* **Task requirements**
Write out, word for word, only the lines from the one containing "- ✅ VAPID key client-safe" through the final line of the data.

[Start of Attachment]

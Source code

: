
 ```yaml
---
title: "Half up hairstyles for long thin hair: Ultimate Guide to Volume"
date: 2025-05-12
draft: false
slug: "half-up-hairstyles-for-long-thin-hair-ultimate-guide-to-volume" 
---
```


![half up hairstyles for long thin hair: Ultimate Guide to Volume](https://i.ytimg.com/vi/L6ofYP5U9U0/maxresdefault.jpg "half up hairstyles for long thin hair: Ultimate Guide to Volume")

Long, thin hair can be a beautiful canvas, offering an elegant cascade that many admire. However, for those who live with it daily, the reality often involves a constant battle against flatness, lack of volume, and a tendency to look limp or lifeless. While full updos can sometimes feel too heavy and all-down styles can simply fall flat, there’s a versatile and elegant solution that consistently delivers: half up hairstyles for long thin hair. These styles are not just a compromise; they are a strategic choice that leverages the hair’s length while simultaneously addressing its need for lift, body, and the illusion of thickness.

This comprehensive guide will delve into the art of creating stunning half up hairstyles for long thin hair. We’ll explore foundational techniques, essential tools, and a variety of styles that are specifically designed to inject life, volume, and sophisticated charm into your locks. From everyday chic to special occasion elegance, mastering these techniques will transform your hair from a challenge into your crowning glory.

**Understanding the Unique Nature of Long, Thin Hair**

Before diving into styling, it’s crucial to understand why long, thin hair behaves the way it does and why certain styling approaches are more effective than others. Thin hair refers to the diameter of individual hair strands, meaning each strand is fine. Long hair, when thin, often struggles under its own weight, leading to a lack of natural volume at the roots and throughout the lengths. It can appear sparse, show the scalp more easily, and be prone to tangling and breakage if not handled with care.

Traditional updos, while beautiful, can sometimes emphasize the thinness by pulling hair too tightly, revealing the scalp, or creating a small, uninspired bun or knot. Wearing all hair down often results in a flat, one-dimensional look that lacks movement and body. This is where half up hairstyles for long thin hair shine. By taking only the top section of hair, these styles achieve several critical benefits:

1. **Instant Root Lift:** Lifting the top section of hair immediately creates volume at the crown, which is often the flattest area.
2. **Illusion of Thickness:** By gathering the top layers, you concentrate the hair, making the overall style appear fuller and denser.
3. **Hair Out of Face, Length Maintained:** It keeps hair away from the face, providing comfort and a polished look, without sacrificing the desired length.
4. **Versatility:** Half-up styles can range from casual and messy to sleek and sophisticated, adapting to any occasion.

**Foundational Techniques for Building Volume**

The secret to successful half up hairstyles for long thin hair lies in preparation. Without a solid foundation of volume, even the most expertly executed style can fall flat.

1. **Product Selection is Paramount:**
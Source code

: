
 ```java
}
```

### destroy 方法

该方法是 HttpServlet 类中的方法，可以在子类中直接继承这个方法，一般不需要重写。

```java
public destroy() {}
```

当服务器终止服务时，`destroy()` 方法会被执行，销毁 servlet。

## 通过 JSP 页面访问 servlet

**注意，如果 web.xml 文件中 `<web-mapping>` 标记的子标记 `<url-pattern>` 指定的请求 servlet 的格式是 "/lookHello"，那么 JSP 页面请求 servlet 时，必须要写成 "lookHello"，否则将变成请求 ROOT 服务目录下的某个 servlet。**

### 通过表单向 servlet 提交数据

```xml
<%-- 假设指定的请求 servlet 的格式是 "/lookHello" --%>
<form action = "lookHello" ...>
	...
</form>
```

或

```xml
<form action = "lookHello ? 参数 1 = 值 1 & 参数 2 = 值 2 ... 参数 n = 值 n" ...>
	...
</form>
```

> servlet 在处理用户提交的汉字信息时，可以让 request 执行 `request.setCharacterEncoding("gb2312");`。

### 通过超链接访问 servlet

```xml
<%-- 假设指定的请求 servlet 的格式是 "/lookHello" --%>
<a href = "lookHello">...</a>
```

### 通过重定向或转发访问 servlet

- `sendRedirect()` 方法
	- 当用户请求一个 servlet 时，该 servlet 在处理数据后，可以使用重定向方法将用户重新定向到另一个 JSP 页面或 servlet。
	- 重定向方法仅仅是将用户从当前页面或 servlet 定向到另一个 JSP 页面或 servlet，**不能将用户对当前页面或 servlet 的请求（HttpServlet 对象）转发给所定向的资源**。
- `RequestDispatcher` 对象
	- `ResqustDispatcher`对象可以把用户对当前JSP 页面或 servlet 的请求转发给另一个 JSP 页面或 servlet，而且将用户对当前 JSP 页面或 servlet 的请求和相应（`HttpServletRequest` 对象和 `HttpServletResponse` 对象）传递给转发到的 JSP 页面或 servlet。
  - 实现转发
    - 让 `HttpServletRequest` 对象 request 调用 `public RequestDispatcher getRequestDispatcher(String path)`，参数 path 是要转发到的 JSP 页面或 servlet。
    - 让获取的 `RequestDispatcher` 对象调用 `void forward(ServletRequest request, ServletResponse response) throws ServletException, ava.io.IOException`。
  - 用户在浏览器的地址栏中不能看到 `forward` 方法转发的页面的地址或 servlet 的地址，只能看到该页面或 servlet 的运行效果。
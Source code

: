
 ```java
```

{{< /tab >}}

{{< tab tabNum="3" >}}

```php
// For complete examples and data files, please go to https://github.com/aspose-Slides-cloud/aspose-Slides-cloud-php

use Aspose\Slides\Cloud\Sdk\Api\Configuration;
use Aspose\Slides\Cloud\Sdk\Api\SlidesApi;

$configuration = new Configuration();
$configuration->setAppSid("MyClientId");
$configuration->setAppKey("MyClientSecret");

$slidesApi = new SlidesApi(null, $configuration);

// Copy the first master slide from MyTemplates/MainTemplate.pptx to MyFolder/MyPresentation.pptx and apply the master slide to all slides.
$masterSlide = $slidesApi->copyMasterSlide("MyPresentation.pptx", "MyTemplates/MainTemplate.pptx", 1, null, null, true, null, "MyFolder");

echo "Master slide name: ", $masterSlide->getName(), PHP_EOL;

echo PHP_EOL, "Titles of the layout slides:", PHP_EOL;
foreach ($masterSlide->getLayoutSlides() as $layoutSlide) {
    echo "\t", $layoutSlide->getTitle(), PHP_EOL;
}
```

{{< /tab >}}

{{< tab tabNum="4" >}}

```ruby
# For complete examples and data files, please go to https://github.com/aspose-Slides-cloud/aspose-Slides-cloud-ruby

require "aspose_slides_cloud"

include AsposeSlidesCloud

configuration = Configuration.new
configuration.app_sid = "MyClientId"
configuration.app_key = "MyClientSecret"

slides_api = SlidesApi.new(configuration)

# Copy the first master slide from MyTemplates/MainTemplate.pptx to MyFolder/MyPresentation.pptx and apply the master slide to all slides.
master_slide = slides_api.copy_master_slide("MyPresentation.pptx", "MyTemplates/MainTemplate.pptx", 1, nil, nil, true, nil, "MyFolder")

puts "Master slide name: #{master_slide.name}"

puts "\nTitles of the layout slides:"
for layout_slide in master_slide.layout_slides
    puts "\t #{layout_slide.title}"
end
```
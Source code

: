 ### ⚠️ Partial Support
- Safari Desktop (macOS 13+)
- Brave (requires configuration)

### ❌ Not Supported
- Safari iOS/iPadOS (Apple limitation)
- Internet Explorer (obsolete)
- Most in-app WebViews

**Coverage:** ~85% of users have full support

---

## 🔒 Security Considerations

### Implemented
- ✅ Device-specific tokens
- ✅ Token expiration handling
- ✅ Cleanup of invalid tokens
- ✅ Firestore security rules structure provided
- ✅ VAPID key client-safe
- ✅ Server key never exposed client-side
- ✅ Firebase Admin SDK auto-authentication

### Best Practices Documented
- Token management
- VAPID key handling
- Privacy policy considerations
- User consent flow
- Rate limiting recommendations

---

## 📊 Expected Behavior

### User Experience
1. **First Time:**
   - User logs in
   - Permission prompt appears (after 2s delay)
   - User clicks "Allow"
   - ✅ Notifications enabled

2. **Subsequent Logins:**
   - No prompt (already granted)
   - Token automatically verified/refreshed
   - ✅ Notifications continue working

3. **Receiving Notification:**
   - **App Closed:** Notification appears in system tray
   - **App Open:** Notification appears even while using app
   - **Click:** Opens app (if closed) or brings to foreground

[End of Attachment]

* **Your solution**
- ✅ VAPID key client-safe
- ✅ Server key never exposed client-side
- ✅ Firebase Admin SDK auto-authentication

### Best Practices Documented
- Token management
- VAPID key handling
- Privacy policy considerations
- User consent flow
- Rate limiting recommendations

---

## 📊 Expected Behavior

### User Experience
1. **First Time:**
   - User logs in
   - Permission prompt appears (after 2s delay)
   - User clicks "Allow"
   - ✅ Notifications enabled

2. **Subsequent Logins:**
   - No prompt (already granted)
   - Token automatically verified/refreshed
   - ✅ Notifications continue working

3. **Receiving Notification:**
   - **App Closed:** Notification appears in system tray
   - **App Open:** Notification appears even while using app
   - **Click:** Opens app (if closed) or brings to foreground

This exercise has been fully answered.